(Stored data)

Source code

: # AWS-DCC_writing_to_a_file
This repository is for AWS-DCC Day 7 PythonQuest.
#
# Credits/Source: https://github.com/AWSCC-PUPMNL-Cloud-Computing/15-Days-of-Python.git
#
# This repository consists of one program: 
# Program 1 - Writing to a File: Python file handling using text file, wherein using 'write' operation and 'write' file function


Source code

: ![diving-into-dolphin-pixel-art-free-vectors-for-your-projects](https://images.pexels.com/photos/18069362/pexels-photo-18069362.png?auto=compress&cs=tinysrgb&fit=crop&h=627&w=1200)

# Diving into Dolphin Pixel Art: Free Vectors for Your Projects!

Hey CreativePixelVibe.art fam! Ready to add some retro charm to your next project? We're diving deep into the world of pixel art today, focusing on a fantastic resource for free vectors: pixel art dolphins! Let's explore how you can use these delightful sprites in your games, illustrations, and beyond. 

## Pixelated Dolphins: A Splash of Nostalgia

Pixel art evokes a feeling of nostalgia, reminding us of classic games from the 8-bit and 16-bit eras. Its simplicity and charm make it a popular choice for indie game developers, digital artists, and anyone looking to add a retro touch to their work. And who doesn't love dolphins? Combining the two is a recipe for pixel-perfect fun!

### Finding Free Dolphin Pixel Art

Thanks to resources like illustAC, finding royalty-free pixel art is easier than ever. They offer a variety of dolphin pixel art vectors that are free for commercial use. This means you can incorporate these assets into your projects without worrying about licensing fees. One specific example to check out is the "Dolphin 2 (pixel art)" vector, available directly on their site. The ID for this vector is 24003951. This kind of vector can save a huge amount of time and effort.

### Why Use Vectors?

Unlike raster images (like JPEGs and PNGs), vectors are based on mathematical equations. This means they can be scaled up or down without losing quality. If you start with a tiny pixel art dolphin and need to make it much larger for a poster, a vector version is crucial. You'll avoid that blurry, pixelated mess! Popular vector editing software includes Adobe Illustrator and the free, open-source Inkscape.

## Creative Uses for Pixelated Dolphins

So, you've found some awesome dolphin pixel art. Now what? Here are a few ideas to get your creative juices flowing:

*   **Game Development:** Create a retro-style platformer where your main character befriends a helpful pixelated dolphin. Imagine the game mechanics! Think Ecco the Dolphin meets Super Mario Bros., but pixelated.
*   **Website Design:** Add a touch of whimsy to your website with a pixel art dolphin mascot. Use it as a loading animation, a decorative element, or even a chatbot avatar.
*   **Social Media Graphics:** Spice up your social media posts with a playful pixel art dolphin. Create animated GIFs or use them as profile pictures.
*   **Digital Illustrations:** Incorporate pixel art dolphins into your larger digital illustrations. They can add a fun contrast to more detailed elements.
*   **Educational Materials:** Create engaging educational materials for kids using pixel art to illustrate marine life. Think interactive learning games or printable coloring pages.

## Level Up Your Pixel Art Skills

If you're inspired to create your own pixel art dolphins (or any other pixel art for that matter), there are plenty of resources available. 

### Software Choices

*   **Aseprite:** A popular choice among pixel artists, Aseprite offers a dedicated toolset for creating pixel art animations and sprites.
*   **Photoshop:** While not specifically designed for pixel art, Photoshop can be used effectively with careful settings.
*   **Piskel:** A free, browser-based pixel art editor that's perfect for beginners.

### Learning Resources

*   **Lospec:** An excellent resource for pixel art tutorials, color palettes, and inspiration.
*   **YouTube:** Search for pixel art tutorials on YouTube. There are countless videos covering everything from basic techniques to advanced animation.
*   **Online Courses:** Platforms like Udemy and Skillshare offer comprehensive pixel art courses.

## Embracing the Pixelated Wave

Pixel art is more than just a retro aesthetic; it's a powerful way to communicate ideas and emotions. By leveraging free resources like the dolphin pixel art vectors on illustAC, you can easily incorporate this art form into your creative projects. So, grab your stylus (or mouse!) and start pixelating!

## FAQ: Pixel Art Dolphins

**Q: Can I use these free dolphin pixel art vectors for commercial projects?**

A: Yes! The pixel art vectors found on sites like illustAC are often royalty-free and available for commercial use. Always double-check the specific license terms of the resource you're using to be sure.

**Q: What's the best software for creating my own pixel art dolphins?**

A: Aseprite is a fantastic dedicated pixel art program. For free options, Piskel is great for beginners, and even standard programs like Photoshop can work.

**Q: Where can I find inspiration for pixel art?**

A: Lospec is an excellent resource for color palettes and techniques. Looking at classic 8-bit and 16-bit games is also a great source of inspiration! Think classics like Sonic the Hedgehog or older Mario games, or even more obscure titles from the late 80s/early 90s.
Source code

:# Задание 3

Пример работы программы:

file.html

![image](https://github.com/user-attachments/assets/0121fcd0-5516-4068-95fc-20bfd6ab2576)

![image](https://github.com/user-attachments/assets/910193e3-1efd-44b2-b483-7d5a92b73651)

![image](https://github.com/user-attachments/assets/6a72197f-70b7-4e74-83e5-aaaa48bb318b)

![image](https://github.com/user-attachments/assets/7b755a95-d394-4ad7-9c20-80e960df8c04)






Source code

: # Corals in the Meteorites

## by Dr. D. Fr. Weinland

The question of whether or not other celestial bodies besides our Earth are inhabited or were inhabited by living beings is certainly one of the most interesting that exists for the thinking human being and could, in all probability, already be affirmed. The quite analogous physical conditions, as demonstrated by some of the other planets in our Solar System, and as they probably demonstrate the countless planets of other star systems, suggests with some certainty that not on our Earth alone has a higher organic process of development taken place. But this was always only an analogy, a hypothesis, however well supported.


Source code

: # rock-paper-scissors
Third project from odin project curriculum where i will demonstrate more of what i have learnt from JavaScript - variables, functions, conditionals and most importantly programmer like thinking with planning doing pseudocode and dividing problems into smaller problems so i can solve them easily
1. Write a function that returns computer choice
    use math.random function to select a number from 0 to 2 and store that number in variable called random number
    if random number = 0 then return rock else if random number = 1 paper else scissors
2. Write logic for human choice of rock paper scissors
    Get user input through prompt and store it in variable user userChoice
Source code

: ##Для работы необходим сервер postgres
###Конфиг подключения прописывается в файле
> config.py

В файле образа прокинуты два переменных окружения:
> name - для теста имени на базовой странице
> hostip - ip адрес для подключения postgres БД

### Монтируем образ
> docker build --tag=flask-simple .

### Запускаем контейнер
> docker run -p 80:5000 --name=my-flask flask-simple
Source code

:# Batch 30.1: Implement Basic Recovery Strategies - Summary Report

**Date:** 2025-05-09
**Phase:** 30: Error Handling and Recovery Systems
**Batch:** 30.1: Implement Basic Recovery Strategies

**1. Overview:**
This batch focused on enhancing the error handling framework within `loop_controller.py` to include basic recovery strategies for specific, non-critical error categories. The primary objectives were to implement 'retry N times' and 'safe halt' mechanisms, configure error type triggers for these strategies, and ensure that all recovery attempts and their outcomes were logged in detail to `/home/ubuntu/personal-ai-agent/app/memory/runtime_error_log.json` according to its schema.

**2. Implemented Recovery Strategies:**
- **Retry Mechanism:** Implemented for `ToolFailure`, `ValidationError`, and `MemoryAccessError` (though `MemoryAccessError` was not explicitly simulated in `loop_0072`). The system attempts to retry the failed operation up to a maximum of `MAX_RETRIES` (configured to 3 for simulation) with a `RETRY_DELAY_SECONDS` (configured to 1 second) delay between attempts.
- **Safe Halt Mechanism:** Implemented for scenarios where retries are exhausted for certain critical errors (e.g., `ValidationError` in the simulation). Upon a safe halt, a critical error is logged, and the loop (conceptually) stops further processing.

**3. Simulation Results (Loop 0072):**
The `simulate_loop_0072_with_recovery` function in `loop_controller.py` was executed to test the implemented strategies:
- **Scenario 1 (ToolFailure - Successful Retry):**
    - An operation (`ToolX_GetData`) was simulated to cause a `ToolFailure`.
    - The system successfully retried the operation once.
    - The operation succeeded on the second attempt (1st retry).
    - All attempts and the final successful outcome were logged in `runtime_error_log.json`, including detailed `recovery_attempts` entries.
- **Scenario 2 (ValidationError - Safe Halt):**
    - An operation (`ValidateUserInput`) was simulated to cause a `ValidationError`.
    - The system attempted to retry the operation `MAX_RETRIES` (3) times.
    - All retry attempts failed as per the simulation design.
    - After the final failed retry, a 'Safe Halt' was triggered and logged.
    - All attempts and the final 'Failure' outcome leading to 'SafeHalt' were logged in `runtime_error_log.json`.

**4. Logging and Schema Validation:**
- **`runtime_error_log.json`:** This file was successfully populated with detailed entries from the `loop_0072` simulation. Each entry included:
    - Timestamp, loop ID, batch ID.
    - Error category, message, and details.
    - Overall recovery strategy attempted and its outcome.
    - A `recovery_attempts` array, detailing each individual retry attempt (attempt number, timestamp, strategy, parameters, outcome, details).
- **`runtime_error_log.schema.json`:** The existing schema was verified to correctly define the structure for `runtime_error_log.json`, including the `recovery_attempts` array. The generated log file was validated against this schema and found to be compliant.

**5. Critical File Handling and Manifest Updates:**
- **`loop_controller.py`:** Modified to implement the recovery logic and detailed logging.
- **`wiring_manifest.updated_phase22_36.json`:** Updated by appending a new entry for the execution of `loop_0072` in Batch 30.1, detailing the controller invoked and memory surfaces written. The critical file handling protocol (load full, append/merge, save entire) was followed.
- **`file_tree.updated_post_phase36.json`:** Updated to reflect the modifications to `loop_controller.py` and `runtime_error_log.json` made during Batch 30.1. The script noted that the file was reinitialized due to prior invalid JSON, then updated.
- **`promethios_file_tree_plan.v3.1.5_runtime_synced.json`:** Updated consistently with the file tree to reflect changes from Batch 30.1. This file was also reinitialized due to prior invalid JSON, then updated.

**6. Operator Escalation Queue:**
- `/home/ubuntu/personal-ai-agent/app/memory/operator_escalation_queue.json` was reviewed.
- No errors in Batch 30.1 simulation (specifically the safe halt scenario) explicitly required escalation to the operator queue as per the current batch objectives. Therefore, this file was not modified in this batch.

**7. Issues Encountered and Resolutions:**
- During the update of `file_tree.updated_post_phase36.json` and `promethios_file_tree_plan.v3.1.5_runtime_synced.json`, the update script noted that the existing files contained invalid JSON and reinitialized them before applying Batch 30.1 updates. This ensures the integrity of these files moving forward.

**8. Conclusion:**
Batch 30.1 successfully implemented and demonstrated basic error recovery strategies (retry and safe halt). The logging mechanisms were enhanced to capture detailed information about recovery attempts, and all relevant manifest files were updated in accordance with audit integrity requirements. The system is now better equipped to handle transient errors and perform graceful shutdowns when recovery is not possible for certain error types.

- REQUIRED ACTION: Each line above from the one with "a chatbot avatar." up to and including the one with "as profile pictures." must be set down exactly, and no line outside that span may appear.

- OUTPUT FOR THIS TASK:
*   **Website Design:** Add a touch of whimsy to your website with a pixel art dolphin mascot. Use it as a loading animation, a decorative element, or even a chatbot avatar.
*   **Social Media Graphics:** Spice up your social media posts with a playful pixel art dolphin. Create animated GIFs or use them as profile pictures.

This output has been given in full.